BEGIN THE INPUT

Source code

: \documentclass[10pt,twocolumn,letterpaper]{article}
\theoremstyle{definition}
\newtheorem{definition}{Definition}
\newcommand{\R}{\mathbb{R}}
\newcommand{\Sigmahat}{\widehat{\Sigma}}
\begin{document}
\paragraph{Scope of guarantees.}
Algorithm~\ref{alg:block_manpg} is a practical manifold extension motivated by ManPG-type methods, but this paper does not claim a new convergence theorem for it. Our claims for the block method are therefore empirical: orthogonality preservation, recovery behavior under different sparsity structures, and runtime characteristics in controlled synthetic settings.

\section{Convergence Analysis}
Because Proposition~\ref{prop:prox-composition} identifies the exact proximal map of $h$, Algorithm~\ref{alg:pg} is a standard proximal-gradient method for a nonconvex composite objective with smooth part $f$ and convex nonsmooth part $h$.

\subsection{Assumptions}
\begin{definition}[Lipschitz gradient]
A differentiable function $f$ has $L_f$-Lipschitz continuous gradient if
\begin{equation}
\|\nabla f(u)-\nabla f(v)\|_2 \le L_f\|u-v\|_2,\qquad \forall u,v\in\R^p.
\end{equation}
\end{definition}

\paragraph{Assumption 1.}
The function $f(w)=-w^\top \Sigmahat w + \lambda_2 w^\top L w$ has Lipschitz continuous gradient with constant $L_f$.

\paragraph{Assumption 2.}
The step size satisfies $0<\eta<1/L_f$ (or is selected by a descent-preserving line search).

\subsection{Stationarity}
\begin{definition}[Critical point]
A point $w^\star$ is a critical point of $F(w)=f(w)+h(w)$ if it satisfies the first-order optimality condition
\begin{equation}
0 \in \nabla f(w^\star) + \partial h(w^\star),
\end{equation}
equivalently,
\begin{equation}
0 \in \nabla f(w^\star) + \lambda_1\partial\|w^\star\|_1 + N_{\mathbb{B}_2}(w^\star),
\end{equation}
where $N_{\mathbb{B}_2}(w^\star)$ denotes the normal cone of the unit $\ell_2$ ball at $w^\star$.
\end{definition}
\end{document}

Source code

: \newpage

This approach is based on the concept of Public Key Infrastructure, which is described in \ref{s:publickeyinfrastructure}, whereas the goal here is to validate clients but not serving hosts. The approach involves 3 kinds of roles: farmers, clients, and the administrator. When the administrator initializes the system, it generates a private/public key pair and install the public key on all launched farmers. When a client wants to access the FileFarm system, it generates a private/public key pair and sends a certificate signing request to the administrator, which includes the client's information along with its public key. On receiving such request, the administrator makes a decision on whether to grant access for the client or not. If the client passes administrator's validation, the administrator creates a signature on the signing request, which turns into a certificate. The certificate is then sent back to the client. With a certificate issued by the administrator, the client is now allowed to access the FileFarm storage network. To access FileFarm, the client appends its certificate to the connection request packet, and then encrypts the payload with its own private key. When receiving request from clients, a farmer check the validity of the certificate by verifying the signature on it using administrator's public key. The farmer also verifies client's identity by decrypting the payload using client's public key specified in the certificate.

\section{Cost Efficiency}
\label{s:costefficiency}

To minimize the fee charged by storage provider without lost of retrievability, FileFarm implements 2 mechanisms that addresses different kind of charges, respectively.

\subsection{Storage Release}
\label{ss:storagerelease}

END THE INPUT

WHAT YOU HAVE TO DO
Filter the entries above and copy only the lines that hold "continuous".

ANSWER BOX
A differentiable function $f$ has $L_f$-Lipschitz continuous gradient if
The function $f(w)=-w^\top \Sigmahat w + \lambda_2 w^\top L w$ has Lipschitz continuous gradient with constant $L_f$.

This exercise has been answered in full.